Content starts
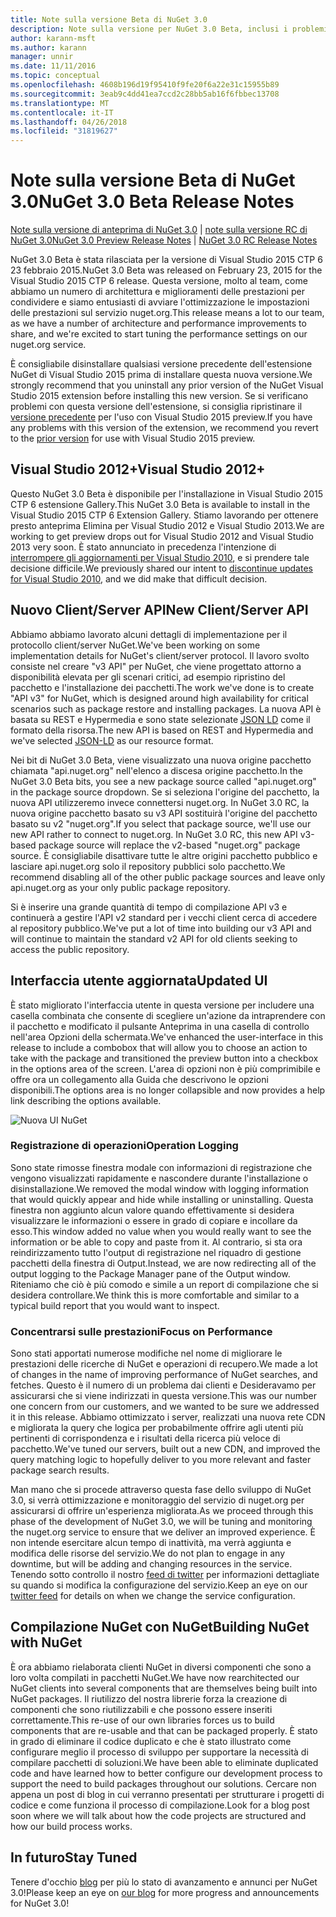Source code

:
 ```yaml
---
title: Note sulla versione Beta di NuGet 3.0
description: Note sulla versione per NuGet 3.0 Beta, inclusi i problemi noti, correzioni di bug, le funzionalità aggiunte e dcr.
author: karann-msft
ms.author: karann
manager: unnir
ms.date: 11/11/2016
ms.topic: conceptual
ms.openlocfilehash: 4608b196d19f95410f9fe20f6a22e31c15955b89
ms.sourcegitcommit: 3eab9c4dd41ea7ccd2c28bb5ab16f6fbbec13708
ms.translationtype: MT
ms.contentlocale: it-IT
ms.lasthandoff: 04/26/2018
ms.locfileid: "31819627"
---
```

# <a name="nuget-30-beta-release-notes"></a><span data-ttu-id="c6de8-103">Note sulla versione Beta di NuGet 3.0</span><span class="sxs-lookup"><span data-stu-id="c6de8-103">NuGet 3.0 Beta Release Notes</span></span>

<span data-ttu-id="c6de8-104">[Note sulla versione di anteprima di NuGet 3.0](../release-notes/nuget-3.0-preview.md) | [note sulla versione RC di NuGet 3.0](../release-notes/nuget-3.0-rc.md)</span><span class="sxs-lookup"><span data-stu-id="c6de8-104">[NuGet 3.0 Preview Release Notes](../release-notes/nuget-3.0-preview.md) | [NuGet 3.0 RC Release Notes](../release-notes/nuget-3.0-rc.md)</span></span>

<span data-ttu-id="c6de8-105">NuGet 3.0 Beta è stata rilasciata per la versione di Visual Studio 2015 CTP 6 23 febbraio 2015.</span><span class="sxs-lookup"><span data-stu-id="c6de8-105">NuGet 3.0 Beta was released on February 23, 2015 for the Visual Studio 2015 CTP 6 release.</span></span> <span data-ttu-id="c6de8-106">Questa versione, molto al team, come abbiamo un numero di architettura e miglioramenti delle prestazioni per condividere e siamo entusiasti di avviare l'ottimizzazione le impostazioni delle prestazioni sul servizio nuget.org.</span><span class="sxs-lookup"><span data-stu-id="c6de8-106">This release means a lot to our team, as we have a number of architecture and performance improvements to share, and we're excited to start tuning the performance settings on our nuget.org service.</span></span>

<span data-ttu-id="c6de8-107">È consigliabile disinstallare qualsiasi versione precedente dell'estensione NuGet di Visual Studio 2015 prima di installare questa nuova versione.</span><span class="sxs-lookup"><span data-stu-id="c6de8-107">We strongly recommend that you uninstall any prior version of the NuGet Visual Studio 2015 extension before installing this new version.</span></span>  <span data-ttu-id="c6de8-108">Se si verificano problemi con questa versione dell'estensione, si consiglia ripristinare il [versione precedente](http://nuget.codeplex.com/downloads/get/909582) per l'uso con Visual Studio 2015 preview.</span><span class="sxs-lookup"><span data-stu-id="c6de8-108">If you have any problems with this version of the extension, we recommend you revert to the [prior version](http://nuget.codeplex.com/downloads/get/909582) for use with Visual Studio 2015 preview.</span></span>

## <a name="visual-studio-2012"></a><span data-ttu-id="c6de8-109">Visual Studio 2012+</span><span class="sxs-lookup"><span data-stu-id="c6de8-109">Visual Studio 2012+</span></span>

<span data-ttu-id="c6de8-110">Questo NuGet 3.0 Beta è disponibile per l'installazione in Visual Studio 2015 CTP 6 estensione Gallery.</span><span class="sxs-lookup"><span data-stu-id="c6de8-110">This NuGet 3.0 Beta is available to install in the Visual Studio 2015 CTP 6 Extension Gallery.</span></span> <span data-ttu-id="c6de8-111">Stiamo lavorando per ottenere presto anteprima Elimina per Visual Studio 2012 e Visual Studio 2013.</span><span class="sxs-lookup"><span data-stu-id="c6de8-111">We are working to get preview drops out for Visual Studio 2012 and Visual Studio 2013 very soon.</span></span> <span data-ttu-id="c6de8-112">È stato annunciato in precedenza l'intenzione di [interrompere gli aggiornamenti per Visual Studio 2010](http://blog.nuget.org/20141002/visual-studio-2010.html), e si prendere tale decisione difficile.</span><span class="sxs-lookup"><span data-stu-id="c6de8-112">We previously shared our intent to [discontinue updates for Visual Studio 2010](http://blog.nuget.org/20141002/visual-studio-2010.html), and we did make that difficult decision.</span></span>

## <a name="new-clientserver-api"></a><span data-ttu-id="c6de8-113">Nuovo Client/Server API</span><span class="sxs-lookup"><span data-stu-id="c6de8-113">New Client/Server API</span></span>

<span data-ttu-id="c6de8-114">Abbiamo abbiamo lavorato alcuni dettagli di implementazione per il protocollo client/server NuGet.</span><span class="sxs-lookup"><span data-stu-id="c6de8-114">We've been working on some implementation details for NuGet's client/server protocol.</span></span> <span data-ttu-id="c6de8-115">Il lavoro svolto consiste nel creare "v3 API" per NuGet, che viene progettato attorno a disponibilità elevata per gli scenari critici, ad esempio ripristino del pacchetto e l'installazione dei pacchetti.</span><span class="sxs-lookup"><span data-stu-id="c6de8-115">The work we've done is to create "API v3" for NuGet, which is designed around high availability for critical scenarios such as package restore and installing packages.</span></span> <span data-ttu-id="c6de8-116">La nuova API è basata su REST e Hypermedia e sono state selezionate [JSON LD](http://json-ld.org) come il formato della risorsa.</span><span class="sxs-lookup"><span data-stu-id="c6de8-116">The new API is based on REST and Hypermedia and we've selected [JSON-LD](http://json-ld.org) as our resource format.</span></span>

<span data-ttu-id="c6de8-117">Nei bit di NuGet 3.0 Beta, viene visualizzato una nuova origine pacchetto chiamata "api.nuget.org" nell'elenco a discesa origine pacchetto.</span><span class="sxs-lookup"><span data-stu-id="c6de8-117">In the NuGet 3.0 Beta bits, you see a new package source called "api.nuget.org" in the package source dropdown.</span></span>   <span data-ttu-id="c6de8-118">Se si seleziona l'origine del pacchetto, la nuova API utilizzeremo invece connettersi nuget.org. In NuGet 3.0 RC, la nuova origine pacchetto basato su v3 API sostituirà l'origine del pacchetto basato su v2 "nuget.org".</span><span class="sxs-lookup"><span data-stu-id="c6de8-118">If you select that package source, we'll use our new API rather to connect to nuget.org. In NuGet 3.0 RC, this new API v3-based package source will replace the v2-based "nuget.org" package source.</span></span>  <span data-ttu-id="c6de8-119">È consigliabile disattivare tutte le altre origini pacchetto pubblico e lasciare api.nuget.org solo il repository pubblici solo pacchetto.</span><span class="sxs-lookup"><span data-stu-id="c6de8-119">We recommend disabling all of the other public package sources and leave only api.nuget.org as your only public package repository.</span></span>

<span data-ttu-id="c6de8-120">Si è inserire una grande quantità di tempo di compilazione API v3 e continuerà a gestire l'API v2 standard per i vecchi client cerca di accedere al repository pubblico.</span><span class="sxs-lookup"><span data-stu-id="c6de8-120">We've put a lot of time into building our v3 API and will continue to maintain the standard v2 API for old clients seeking to access the public repository.</span></span>

## <a name="updated-ui"></a><span data-ttu-id="c6de8-121">Interfaccia utente aggiornata</span><span class="sxs-lookup"><span data-stu-id="c6de8-121">Updated UI</span></span>

<span data-ttu-id="c6de8-122">È stato migliorato l'interfaccia utente in questa versione per includere una casella combinata che consente di scegliere un'azione da intraprendere con il pacchetto e modificato il pulsante Anteprima in una casella di controllo nell'area Opzioni della schermata.</span><span class="sxs-lookup"><span data-stu-id="c6de8-122">We've enhanced the user-interface in this release to include a combobox that will allow you to choose an action to take with the package and transitioned the preview button into a checkbox in the options area of the screen.</span></span>  <span data-ttu-id="c6de8-123">L'area di opzioni non è più comprimibile e offre ora un collegamento alla Guida che descrivono le opzioni disponibili.</span><span class="sxs-lookup"><span data-stu-id="c6de8-123">The options area is no longer collapsible and now provides a help link describing the options available.</span></span>

![Nuova UI NuGet](./media/NuGet-3.0-Beta/updated-ui.png)


### <a name="operation-logging"></a><span data-ttu-id="c6de8-125">Registrazione di operazioni</span><span class="sxs-lookup"><span data-stu-id="c6de8-125">Operation Logging</span></span>

<span data-ttu-id="c6de8-126">Sono state rimosse finestra modale con informazioni di registrazione che vengono visualizzati rapidamente e nascondere durante l'installazione o disinstallazione.</span><span class="sxs-lookup"><span data-stu-id="c6de8-126">We removed the modal window with logging information that would quickly appear and hide while installing or uninstalling.</span></span>  <span data-ttu-id="c6de8-127">Questa finestra non aggiunto alcun valore quando effettivamente si desidera visualizzare le informazioni o essere in grado di copiare e incollare da esso.</span><span class="sxs-lookup"><span data-stu-id="c6de8-127">This window added no value when you would really want to see the information or be able to copy and paste from it.</span></span>  <span data-ttu-id="c6de8-128">Al contrario, si sta ora reindirizzamento tutto l'output di registrazione nel riquadro di gestione pacchetti della finestra di Output.</span><span class="sxs-lookup"><span data-stu-id="c6de8-128">Instead, we are now redirecting all of the output logging to the Package Manager pane of the Output window.</span></span>  <span data-ttu-id="c6de8-129">Riteniamo che ciò è più comodo e simile a un report di compilazione che si desidera controllare.</span><span class="sxs-lookup"><span data-stu-id="c6de8-129">We think this is more comfortable and similar to a typical build report that you would want to inspect.</span></span>


### <a name="focus-on-performance"></a><span data-ttu-id="c6de8-130">Concentrarsi sulle prestazioni</span><span class="sxs-lookup"><span data-stu-id="c6de8-130">Focus on Performance</span></span>

<span data-ttu-id="c6de8-131">Sono stati apportati numerose modifiche nel nome di migliorare le prestazioni delle ricerche di NuGet e operazioni di recupero.</span><span class="sxs-lookup"><span data-stu-id="c6de8-131">We made a lot of changes in the name of improving performance of NuGet searches, and fetches.</span></span>  <span data-ttu-id="c6de8-132">Questo è il numero di un problema dai clienti e Desideravamo per assicurarsi che si viene indirizzati in questa versione.</span><span class="sxs-lookup"><span data-stu-id="c6de8-132">This was our number one concern from our customers, and we wanted to be sure we addressed it in this release.</span></span>  <span data-ttu-id="c6de8-133">Abbiamo ottimizzato i server, realizzati una nuova rete CDN e migliorata la query che logica per probabilmente offrire agli utenti più pertinenti di corrispondenza e i risultati della ricerca più veloce di pacchetto.</span><span class="sxs-lookup"><span data-stu-id="c6de8-133">We've tuned our servers, built out a new CDN, and improved the query matching logic to hopefully deliver to you more relevant and faster package search results.</span></span>

<span data-ttu-id="c6de8-134">Man mano che si procede attraverso questa fase dello sviluppo di NuGet 3.0, si verrà ottimizzazione e monitoraggio del servizio di nuget.org per assicurarsi di offrire un'esperienza migliorata.</span><span class="sxs-lookup"><span data-stu-id="c6de8-134">As we proceed through this phase of the development of NuGet 3.0, we will be tuning and monitoring the nuget.org service to ensure that we deliver an improved experience.</span></span>  <span data-ttu-id="c6de8-135">È non intende esercitare alcun tempo di inattività, ma verrà aggiunta e modifica delle risorse del servizio.</span><span class="sxs-lookup"><span data-stu-id="c6de8-135">We do not plan to engage in any downtime, but will be adding and changing resources in the service.</span></span>  <span data-ttu-id="c6de8-136">Tenendo sotto controllo il nostro [feed di twitter](http://twitter.com/nuget) per informazioni dettagliate su quando si modifica la configurazione del servizio.</span><span class="sxs-lookup"><span data-stu-id="c6de8-136">Keep an eye on our [twitter feed](http://twitter.com/nuget) for details on when we change the service configuration.</span></span>

## <a name="building-nuget-with-nuget"></a><span data-ttu-id="c6de8-137">Compilazione NuGet con NuGet</span><span class="sxs-lookup"><span data-stu-id="c6de8-137">Building NuGet with NuGet</span></span>

<span data-ttu-id="c6de8-138">È ora abbiamo rielaborata clienti NuGet in diversi componenti che sono a loro volta compilati in pacchetti NuGet.</span><span class="sxs-lookup"><span data-stu-id="c6de8-138">We have now rearchitected our NuGet clients into several components that are themselves being built into NuGet packages.</span></span> <span data-ttu-id="c6de8-139">Il riutilizzo del nostra librerie forza la creazione di componenti che sono riutilizzabili e che possono essere inseriti correttamente.</span><span class="sxs-lookup"><span data-stu-id="c6de8-139">This re-use of our own libraries forces us to build components that are re-usable and that can be packaged properly.</span></span>  <span data-ttu-id="c6de8-140">È stato in grado di eliminare il codice duplicato e che è stato illustrato come configurare meglio il processo di sviluppo per supportare la necessità di compilare pacchetti di soluzioni.</span><span class="sxs-lookup"><span data-stu-id="c6de8-140">We have been able to eliminate duplicated code and have learned how to better configure our development process to support the need to build packages throughout our solutions.</span></span>  <span data-ttu-id="c6de8-141">Cercare non appena un post di blog in cui verranno presentati per strutturare i progetti di codice e come funziona il processo di compilazione.</span><span class="sxs-lookup"><span data-stu-id="c6de8-141">Look for a blog post soon where we will talk about how the code projects are structured and how our build process works.</span></span>

## <a name="stay-tuned"></a><span data-ttu-id="c6de8-142">In futuro</span><span class="sxs-lookup"><span data-stu-id="c6de8-142">Stay Tuned</span></span>

<span data-ttu-id="c6de8-143">Tenere d'occhio [blog](http://blog.nuget.org) per più lo stato di avanzamento e annunci per NuGet 3.0!</span><span class="sxs-lookup"><span data-stu-id="c6de8-143">Please keep an eye on [our blog](http://blog.nuget.org) for more progress and announcements for NuGet 3.0!</span></span>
Content ends
### The task
I'd like every line with the string "repository" copied from the listing.

### Final answer
<span data-ttu-id="c6de8-117">Nei bit di NuGet 3.0 Beta, viene visualizzato una nuova origine pacchetto chiamata "api.nuget.org" nell'elenco a discesa origine pacchetto.</span><span class="sxs-lookup"><span data-stu-id="c6de8-117">In the NuGet 3.0 Beta bits, you see a new package source called "api.nuget.org" in the package source dropdown.</span></span>   <span data-ttu-id="c6de8-118">Se si seleziona l'origine del pacchetto, la nuova API utilizzeremo invece connettersi nuget.org. In NuGet 3.0 RC, la nuova origine pacchetto basato su v3 API sostituirà l'origine del pacchetto basato su v2 "nuget.org".</span><span class="sxs-lookup"><span data-stu-id="c6de8-118">If you select that package source, we'll use our new API rather to connect to nuget.org. In NuGet 3.0 RC, this new API v3-based package source will replace the v2-based "nuget.org" package source.</span></span>  <span data-ttu-id="c6de8-119">È consigliabile disattivare tutte le altre origini pacchetto pubblico e lasciare api.nuget.org solo il repository pubblici solo pacchetto.</span><span class="sxs-lookup"><span data-stu-id="c6de8-119">We recommend disabling all of the other public package sources and leave only api.nuget.org as your only public package repository.</span></span>
<span data-ttu-id="c6de8-120">Si è inserire una grande quantità di tempo di compilazione API v3 e continuerà a gestire l'API v2 standard per i vecchi client cerca di accedere al repository pubblico.</span><span class="sxs-lookup"><span data-stu-id="c6de8-120">We've put a lot of time into building our v3 API and will continue to maintain the standard v2 API for old clients seeking to access the public repository.</span></span>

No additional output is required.